→ WHAT YOU ARE ASKED TO DO: As soon as the line containing "Minimal PowerShell script" appears, start repeating lines exactly and continue to the end of the entries; please skip pictures.

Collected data
::::
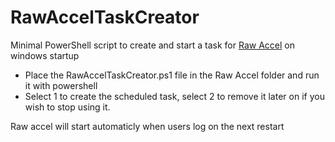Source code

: # RawAccelTaskCreator
Minimal PowerShell script to create and start a task for <a href="https://github.com/a1xd/rawaccel">Raw Accel</a> on windows startup

- Place the RawAccelTaskCreator.ps1 file in the Raw Accel folder and run it with powershell
- Select 1 to create the scheduled task, select 2 to remove it later on if you wish to stop using it.

Raw accel will start automaticly when users log on the next restart
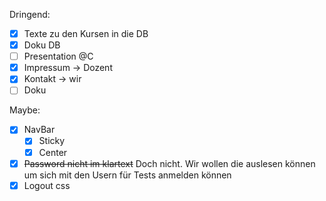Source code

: Dringend:
- [x] Texte zu den Kursen in die DB
- [x] Doku DB
- [ ] Presentation @C
- [x] Impressum -> Dozent
- [x] Kontakt -> wir
- [ ] Doku

Maybe:
- [x] NavBar
  - [x] Sticky
  - [x] Center
- [x] ~~Password nicht im klartext~~ Doch nicht. Wir wollen die auslesen können um sich mit den Usern für Tests anmelden können
- [x] Logout css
::::
→ EXERCISE RESULT:
Minimal PowerShell script to create and start a task for <a href="https://github.com/a1xd/rawaccel">Raw Accel</a> on windows startup

- Place the RawAccelTaskCreator.ps1 file in the Raw Accel folder and run it with powershell
- Select 1 to create the scheduled task, select 2 to remove it later on if you wish to stop using it.

Raw accel will start automaticly when users log on the next restart
Source code

: Dringend:
- [x] Texte zu den Kursen in die DB
- [x] Doku DB
- [ ] Presentation @C
- [x] Impressum -> Dozent
- [x] Kontakt -> wir
- [ ] Doku

Maybe:
- [x] NavBar
  - [x] Sticky
  - [x] Center
- [x] ~~Password nicht im klartext~~ Doch nicht. Wir wollen die auslesen können um sich mit den Usern für Tests anmelden können
- [x] Logout css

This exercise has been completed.